Quand l’avion a amorcé sa descente, j’ai reconnu l’Usine de Ciments de Guinée dans le quartier de la Cimenterie. Quelques instants plus tard  (qui m’ont paru une éternité), je ne voyais que la mangrove à ma gauche, pensant que l’Airbus a dépassé la piste d’atterrissage. Alors là, d’horribles images ont commencé à défiler non pas à l’hublot mais dans mon cerveau : le vol Rio-Paris, le crash de La Concorde et surtout un avion d’Air Mauritanie qui avait raté son atterrissage ici-même…J’ai tout de suite entamé l’Ayattal Koursiou (versets du Coran). On conseille de le réciter une à trois fois en cas de danger. En l’espace d’une poignée de minutes, je l’ai déroulé une bonne dizaine de fois, en coupant parfois au milieu avant de reprendre…Finalement, l’avion s’immobilise en douceur sur le tarmac de l’aéroport.
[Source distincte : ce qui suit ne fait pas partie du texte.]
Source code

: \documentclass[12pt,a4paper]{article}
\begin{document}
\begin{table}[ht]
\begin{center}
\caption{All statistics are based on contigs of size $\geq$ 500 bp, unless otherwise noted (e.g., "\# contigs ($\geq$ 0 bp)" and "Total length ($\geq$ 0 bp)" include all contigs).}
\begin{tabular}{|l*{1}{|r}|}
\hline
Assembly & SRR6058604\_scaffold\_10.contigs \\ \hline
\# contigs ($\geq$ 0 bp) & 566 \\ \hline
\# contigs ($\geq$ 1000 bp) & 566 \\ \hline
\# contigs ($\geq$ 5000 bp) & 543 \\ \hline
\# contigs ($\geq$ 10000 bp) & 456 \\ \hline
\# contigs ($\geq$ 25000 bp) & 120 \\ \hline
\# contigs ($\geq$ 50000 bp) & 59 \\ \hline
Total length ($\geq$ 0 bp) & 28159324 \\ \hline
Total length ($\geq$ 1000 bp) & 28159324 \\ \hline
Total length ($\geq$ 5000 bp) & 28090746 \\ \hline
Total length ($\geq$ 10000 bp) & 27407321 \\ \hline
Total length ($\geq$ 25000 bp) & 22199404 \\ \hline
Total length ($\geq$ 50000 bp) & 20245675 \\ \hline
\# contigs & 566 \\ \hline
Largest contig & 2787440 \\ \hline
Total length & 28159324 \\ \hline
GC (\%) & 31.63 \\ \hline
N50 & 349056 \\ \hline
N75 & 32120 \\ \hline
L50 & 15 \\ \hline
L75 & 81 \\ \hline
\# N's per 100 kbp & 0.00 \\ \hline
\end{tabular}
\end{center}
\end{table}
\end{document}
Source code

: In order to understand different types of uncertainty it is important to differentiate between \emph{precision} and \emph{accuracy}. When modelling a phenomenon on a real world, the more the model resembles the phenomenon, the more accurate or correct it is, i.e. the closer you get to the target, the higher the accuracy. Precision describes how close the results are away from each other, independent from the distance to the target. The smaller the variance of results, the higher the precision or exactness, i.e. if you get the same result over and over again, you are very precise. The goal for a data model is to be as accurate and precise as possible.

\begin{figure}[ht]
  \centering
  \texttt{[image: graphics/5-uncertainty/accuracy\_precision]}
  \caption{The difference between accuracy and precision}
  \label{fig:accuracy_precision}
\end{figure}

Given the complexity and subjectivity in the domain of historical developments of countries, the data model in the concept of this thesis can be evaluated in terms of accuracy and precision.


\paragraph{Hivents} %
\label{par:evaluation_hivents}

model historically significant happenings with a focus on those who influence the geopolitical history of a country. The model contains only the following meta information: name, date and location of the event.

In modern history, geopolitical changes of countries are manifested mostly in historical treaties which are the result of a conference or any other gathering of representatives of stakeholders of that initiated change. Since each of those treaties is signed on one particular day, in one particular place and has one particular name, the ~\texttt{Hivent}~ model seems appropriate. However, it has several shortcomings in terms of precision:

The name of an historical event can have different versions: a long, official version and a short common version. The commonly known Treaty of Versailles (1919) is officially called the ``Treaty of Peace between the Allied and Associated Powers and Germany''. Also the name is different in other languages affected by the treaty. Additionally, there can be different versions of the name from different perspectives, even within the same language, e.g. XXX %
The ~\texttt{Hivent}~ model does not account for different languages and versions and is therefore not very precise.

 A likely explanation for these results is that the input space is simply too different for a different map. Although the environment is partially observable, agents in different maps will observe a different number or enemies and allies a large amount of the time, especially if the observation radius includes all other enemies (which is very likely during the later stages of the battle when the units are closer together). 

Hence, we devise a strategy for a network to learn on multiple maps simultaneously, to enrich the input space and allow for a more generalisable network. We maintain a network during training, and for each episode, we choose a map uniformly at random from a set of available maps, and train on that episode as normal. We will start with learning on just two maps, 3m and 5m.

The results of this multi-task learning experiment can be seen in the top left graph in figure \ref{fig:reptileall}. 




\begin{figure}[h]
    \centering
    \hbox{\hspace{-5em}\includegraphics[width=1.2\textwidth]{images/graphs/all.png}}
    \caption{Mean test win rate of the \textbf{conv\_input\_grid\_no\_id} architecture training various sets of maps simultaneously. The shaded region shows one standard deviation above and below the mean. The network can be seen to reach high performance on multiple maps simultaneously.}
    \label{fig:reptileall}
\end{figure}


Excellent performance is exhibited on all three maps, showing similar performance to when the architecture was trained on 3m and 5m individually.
Bouffée d’oxygène ! Je remercie le Ciel.

 

9 Commentaires

  1. oh ton texte est bien écrit ah les mondoblogueurs vous êtes bons . A la longue je ne fais que lire ? j’aime bien la chute de l’article qui rejoint le titre même avec le mot ciel illustrant les nuages la couleur bleu,

  2. Interessant !

    Petite remarque non des moindres ! as tu remarqué que les frontières n’existent que vue de terre ? vue du ciel tout semble si homogène ! un contraste dont seul le créateur dispose de l’ingéniosité !!

  3. hey guy: cool ton texto! t’a remarqué les rues comme elle sont petites? on aurai dit les sentiers que tu arpentai avec une lance-pierre au cou labas à pountougouré( son village natale) !

  4. Laisse toute cette histoire de hublot et de Dakar qui devient petit-là; mon vieux. Tu sais ce qu’il y a de plus intéressant quand tu voyages en avion? Eh bien, quand tu es à côté d’une petite nana qui te la miaule pour oublier le mal de l’air. Essaie d’en faire l’expérience à ton prochain voyage.
    Amitiés!
    Euh, ouais, et ta cousine, hein!

    1. Merci à tous pour les compliments; c’est super sympa! @Abdoul t’as raison pour les frontières, on ne les remarques pas physiquement, mais on peut noter la différence à travers le changement du décor!
      @Salim, ton titre irait bien à cet article..;mais bon, il est venu un peu tard!
      @Saliou tendre souvenir pour mon village natal! t’as pas besoin de l’expliquer. Il est déjà dans ce blog:http://lims.mondoblog.org/?p=270
      @Merci François pour cette belle appréciation! It’s kind of you!
      @David, t’auras pas ma cousine! De la même manière que Ruth a chassé la bonne Bonne, c’est de la même manière qu’elle le fera avec ma jolie cousine Mariétou et ça, je ne le permettrai jamais! A bon entendeur…chahut!!!